No: it’s August, it’s hot out, and we shall be a little more contained. This week a film made 57 years ago is enjoying a reissue as part of a Carol Reed retrospective at the National Film Theatre, and since it is still one of the best films ever made, let us treat ourselves and have another look at it. It is The Third Man.
Post-war Vienna. An American, Holly Martins, arrives to see an old friend named Harry Lime. Lime has offered an incentive — some sort of job — to come and visit, and so Martins pitches up with an overnight bag and a hopeful, open demeanour. Arriving at Lime’s address, Martins is told by the caretaker that he’s ten minutes too late: Lime’s friends have already left — with Lime’s coffin. Harry Lime, Martins is told, has been knocked down and killed by a car in front of his house.

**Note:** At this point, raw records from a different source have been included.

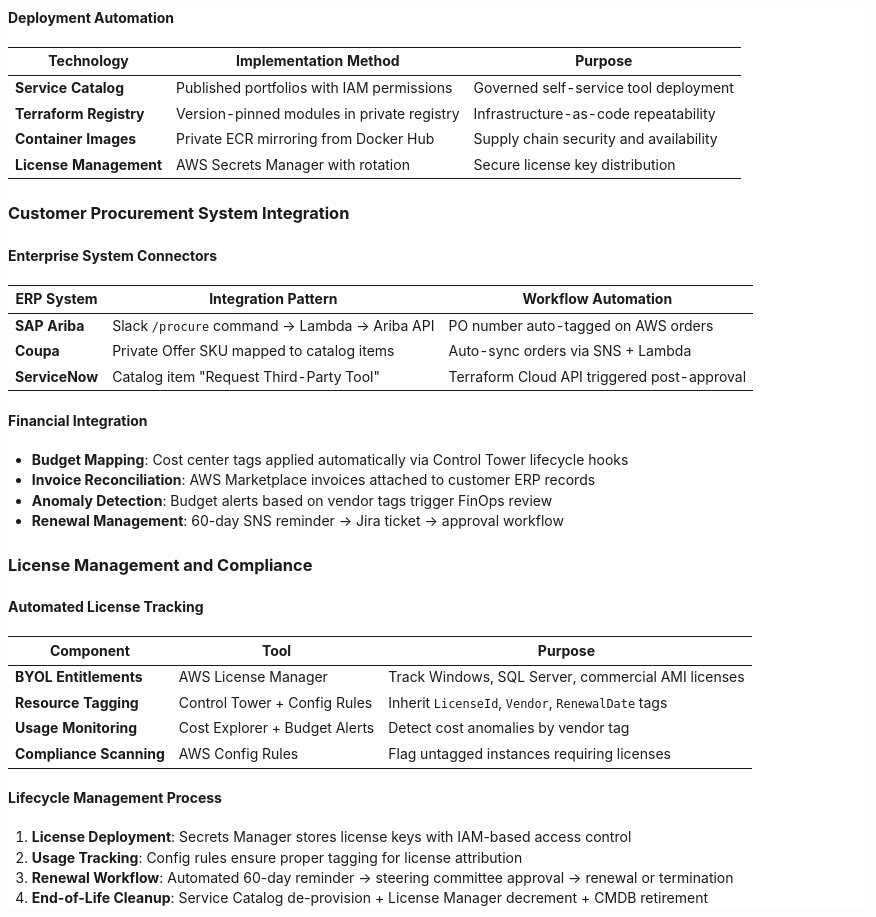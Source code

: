 #### Deployment Automation

| Technology | Implementation Method | Purpose |
|------------|----------------------|---------|
| **Service Catalog** | Published portfolios with IAM permissions | Governed self-service tool deployment |
| **Terraform Registry** | Version-pinned modules in private registry | Infrastructure-as-code repeatability |
| **Container Images** | Private ECR mirroring from Docker Hub | Supply chain security and availability |
| **License Management** | AWS Secrets Manager with rotation | Secure license key distribution |

### Customer Procurement System Integration

#### Enterprise System Connectors

| ERP System | Integration Pattern | Workflow Automation |
|------------|-------------------|-------------------|
| **SAP Ariba** | Slack `/procure` command → Lambda → Ariba API | PO number auto-tagged on AWS orders |
| **Coupa** | Private Offer SKU mapped to catalog items | Auto-sync orders via SNS + Lambda |
| **ServiceNow** | Catalog item "Request Third-Party Tool" | Terraform Cloud API triggered post-approval |

#### Financial Integration

- **Budget Mapping**: Cost center tags applied automatically via Control Tower lifecycle hooks
- **Invoice Reconciliation**: AWS Marketplace invoices attached to customer ERP records
- **Anomaly Detection**: Budget alerts based on vendor tags trigger FinOps review
- **Renewal Management**: 60-day SNS reminder → Jira ticket → approval workflow

### License Management and Compliance

#### Automated License Tracking

| Component | Tool | Purpose |
|-----------|------|---------|
| **BYOL Entitlements** | AWS License Manager | Track Windows, SQL Server, commercial AMI licenses |
| **Resource Tagging** | Control Tower + Config Rules | Inherit `LicenseId`, `Vendor`, `RenewalDate` tags |
| **Usage Monitoring** | Cost Explorer + Budget Alerts | Detect cost anomalies by vendor tag |
| **Compliance Scanning** | AWS Config Rules | Flag untagged instances requiring licenses |

#### Lifecycle Management Process

1. **License Deployment**: Secrets Manager stores license keys with IAM-based access control
2. **Usage Tracking**: Config rules ensure proper tagging for license attribution
3. **Renewal Workflow**: Automated 60-day reminder → steering committee approval → renewal or termination
4. **End-of-Life Cleanup**: Service Catalog de-provision + License Manager decrement + CMDB retirement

Martins, with the bold curiosity of an American away from home, begins to ask a few questions. He soon finds that the scene of the accident is open to query — it starts to look more like the scene of a crime. He discovers that three men carried Lime’s body to the sidewalk, and only two gave evidence at the inquest. Who was the third? ‘He was quite ordinary. He might have been just anybody,’ says the caretaker. Martins is warned to stop interfering — ‘Everybody ought to go careful in a city like this’ — but he takes no notice.

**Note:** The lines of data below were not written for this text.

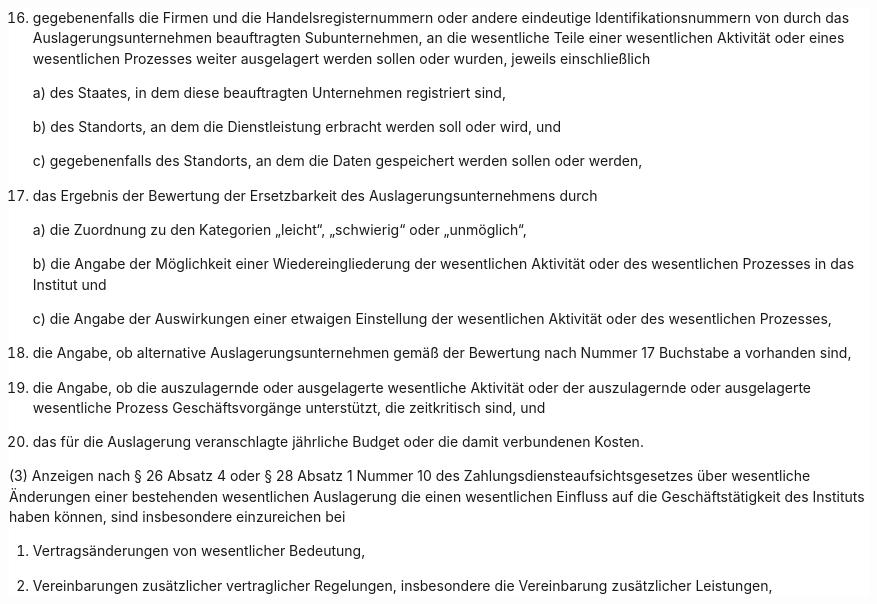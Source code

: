 16. gegebenenfalls die Firmen und die Handelsregisternummern oder andere
    eindeutige Identifikationsnummern von durch das
    Auslagerungsunternehmen beauftragten Subunternehmen, an die
    wesentliche Teile einer wesentlichen Aktivität oder eines wesentlichen
    Prozesses weiter ausgelagert werden sollen oder wurden, jeweils
    einschließlich

    a)  des Staates, in dem diese beauftragten Unternehmen registriert sind,


    b)  des Standorts, an dem die Dienstleistung erbracht werden soll oder
        wird, und


    c)  gegebenenfalls des Standorts, an dem die Daten gespeichert werden
        sollen oder werden,





17. das Ergebnis der Bewertung der Ersetzbarkeit des
    Auslagerungsunternehmens durch

    a)  die Zuordnung zu den Kategorien „leicht“, „schwierig“ oder
        „unmöglich“,


    b)  die Angabe der Möglichkeit einer Wiedereingliederung der wesentlichen
        Aktivität oder des wesentlichen Prozesses in das Institut und


    c)  die Angabe der Auswirkungen einer etwaigen Einstellung der
        wesentlichen Aktivität oder des wesentlichen Prozesses,





18. die Angabe, ob alternative Auslagerungsunternehmen gemäß der Bewertung
    nach Nummer 17 Buchstabe a vorhanden sind,


19. die Angabe, ob die auszulagernde oder ausgelagerte wesentliche
    Aktivität oder der auszulagernde oder ausgelagerte wesentliche Prozess
    Geschäftsvorgänge unterstützt, die zeitkritisch sind, und


20. das für die Auslagerung veranschlagte jährliche Budget oder die damit
    verbundenen Kosten.




(3) Anzeigen nach § 26 Absatz 4 oder § 28 Absatz 1 Nummer 10 des
Zahlungsdiensteaufsichtsgesetzes über wesentliche Änderungen einer
bestehenden wesentlichen Auslagerung die einen wesentlichen Einfluss
auf die Geschäftstätigkeit des Instituts haben können, sind
insbesondere einzureichen bei

1.  Vertragsänderungen von wesentlicher Bedeutung,


2.  Vereinbarungen zusätzlicher vertraglicher Regelungen, insbesondere die
    Vereinbarung zusätzlicher Leistungen,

The plot is perfectly pitched between unfathomable and coherent: at first there are only questions without answers, and then gradually information is given away — but only by minute degrees. We are privilege to no more intelligence than Martins discovers, but the director Carol Reed, within the first few moments of the picture, signals to his audience that confusion and intrigue exist on a level beyond Martins’s immediate understanding. The caretaker, describing Lime’s death, says lightly, ‘He is already in hell,’ but as he says it he points to the ceiling. Adding, ‘Or in heaven,’ he points to the floor. Then, within a few minutes, a drunk Martins says confusedly to Major Calloway, ‘I guess nobody knew Harry like he did…like I did.’ By these remarks, and many more like them, we are awakened to deception.
Thus, while Martins stumbles about believing everything he is told, we know better than to trust these sharp-faced Europeans. Our sense of superiority, however, is repeatedly undermined by unexpected developments in the story (and at one point by an elaborate ‘kidnapping’ joke). Martins may not be Sherlock Holmes — back home, he writes cowboy stories — but he is admirably dogged and having at first been treated as an inconvenient pest, he soon becomes a nuisance, and finally a threat. He is similarly transformed for the audience, from a clown into a hero.
The character about whom our feelings are most complicated is of course Harry Lime himself. In this respect our views mirror those of Holly Martins, who worships Lime but has plainly been bullied and outsmarted by him in the past. We learn from Calloway that Lime is despicable, but we are reluctant to believe it. We learn from Lime’s grief-stricken girlfriend that he is easy to fall in love with, and hard to defect from. When we meet Lime, our loyalties are even further confused: a brilliant Orson Welles switches smoothly between charm and menace until we are defeated. We make uncertain, feeble judges until the final few moments, when the sewer rat is plainly revealed and acted upon.
To watch The Third Man, which I have seen before but not for many years, was like drinking a glass of cold mineral water after six weeks of nothing but fizzy pop. There is not a wasted frame, a superfluous word, a glance without significance. Everyone has achieved their absolute best: the acting is superb (Joseph Cotten, Trevor Howard, Orson Welles), the photography (Robert Krasker) is sublime, the dialogue (Graham Greene) is economic, humorous, precise. A pure pleasure.